==== Provided records
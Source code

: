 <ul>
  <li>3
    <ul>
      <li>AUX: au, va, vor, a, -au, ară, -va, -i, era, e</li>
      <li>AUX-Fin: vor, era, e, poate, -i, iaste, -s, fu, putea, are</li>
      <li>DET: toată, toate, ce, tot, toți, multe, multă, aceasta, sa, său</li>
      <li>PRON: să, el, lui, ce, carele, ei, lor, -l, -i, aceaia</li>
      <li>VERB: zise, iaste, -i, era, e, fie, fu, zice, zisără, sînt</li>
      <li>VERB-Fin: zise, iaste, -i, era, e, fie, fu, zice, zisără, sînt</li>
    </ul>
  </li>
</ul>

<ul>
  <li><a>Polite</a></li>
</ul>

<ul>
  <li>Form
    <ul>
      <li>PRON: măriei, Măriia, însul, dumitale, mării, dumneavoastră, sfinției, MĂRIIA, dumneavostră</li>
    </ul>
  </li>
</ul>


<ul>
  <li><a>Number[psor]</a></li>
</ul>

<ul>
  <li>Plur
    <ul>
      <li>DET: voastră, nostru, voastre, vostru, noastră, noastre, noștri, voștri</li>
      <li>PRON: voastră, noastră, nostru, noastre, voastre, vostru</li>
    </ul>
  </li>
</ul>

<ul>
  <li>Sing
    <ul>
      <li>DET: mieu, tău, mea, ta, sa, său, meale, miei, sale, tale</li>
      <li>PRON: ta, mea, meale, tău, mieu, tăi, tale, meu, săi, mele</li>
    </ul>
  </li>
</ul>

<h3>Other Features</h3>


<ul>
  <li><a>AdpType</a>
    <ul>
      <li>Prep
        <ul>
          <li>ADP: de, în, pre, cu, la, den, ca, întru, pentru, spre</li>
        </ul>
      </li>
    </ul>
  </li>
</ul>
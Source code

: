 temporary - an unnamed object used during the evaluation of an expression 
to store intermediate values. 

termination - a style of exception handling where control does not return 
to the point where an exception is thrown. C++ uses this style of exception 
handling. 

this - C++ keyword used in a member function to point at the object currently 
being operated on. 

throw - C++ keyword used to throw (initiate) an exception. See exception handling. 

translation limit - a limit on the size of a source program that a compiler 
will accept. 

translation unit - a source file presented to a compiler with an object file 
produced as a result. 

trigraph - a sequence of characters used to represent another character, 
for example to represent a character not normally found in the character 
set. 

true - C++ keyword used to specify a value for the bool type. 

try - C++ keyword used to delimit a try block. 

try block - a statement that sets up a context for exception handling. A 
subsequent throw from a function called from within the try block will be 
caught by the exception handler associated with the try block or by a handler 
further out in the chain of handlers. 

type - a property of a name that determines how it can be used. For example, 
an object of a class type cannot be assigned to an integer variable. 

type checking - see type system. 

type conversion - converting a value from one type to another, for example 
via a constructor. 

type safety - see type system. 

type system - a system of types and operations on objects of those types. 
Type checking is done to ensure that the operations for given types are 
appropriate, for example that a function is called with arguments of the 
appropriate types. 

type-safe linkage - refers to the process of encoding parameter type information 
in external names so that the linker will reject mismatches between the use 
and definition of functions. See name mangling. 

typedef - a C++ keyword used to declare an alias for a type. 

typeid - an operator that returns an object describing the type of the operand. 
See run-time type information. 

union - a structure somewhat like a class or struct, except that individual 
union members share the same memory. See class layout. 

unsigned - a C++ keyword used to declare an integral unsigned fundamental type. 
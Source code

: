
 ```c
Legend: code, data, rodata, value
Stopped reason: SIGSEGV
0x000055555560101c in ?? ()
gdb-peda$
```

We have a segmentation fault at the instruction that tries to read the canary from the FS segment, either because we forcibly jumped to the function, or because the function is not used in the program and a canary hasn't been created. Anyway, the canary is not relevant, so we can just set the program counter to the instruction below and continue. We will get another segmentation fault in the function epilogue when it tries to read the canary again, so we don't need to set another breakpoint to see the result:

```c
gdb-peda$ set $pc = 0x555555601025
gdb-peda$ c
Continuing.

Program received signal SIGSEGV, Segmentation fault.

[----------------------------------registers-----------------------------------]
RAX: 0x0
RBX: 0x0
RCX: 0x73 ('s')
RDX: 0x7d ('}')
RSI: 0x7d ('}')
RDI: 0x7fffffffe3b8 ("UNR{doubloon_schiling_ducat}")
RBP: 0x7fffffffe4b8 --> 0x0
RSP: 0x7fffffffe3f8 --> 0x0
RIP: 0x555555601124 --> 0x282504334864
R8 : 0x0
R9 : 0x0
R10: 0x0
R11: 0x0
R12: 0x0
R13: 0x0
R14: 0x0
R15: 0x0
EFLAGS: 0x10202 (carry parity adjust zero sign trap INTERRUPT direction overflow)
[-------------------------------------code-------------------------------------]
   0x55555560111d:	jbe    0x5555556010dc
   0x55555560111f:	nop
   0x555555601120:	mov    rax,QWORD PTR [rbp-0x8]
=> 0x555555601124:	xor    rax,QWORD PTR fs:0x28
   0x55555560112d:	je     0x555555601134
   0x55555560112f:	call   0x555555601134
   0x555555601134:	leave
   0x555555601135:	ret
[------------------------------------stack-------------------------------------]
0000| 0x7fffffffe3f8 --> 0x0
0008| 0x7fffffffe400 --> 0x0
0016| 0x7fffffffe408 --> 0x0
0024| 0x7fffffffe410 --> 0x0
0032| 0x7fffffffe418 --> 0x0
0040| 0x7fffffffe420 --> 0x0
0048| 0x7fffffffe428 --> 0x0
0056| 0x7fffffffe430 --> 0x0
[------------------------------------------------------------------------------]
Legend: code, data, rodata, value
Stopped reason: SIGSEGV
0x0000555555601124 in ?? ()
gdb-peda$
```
========
*Exercise brief*
Show every line in the entries above that contains the string "appropriate".

*Output for this task*
appropriate, for example that a function is called with arguments of the 
appropriate types. 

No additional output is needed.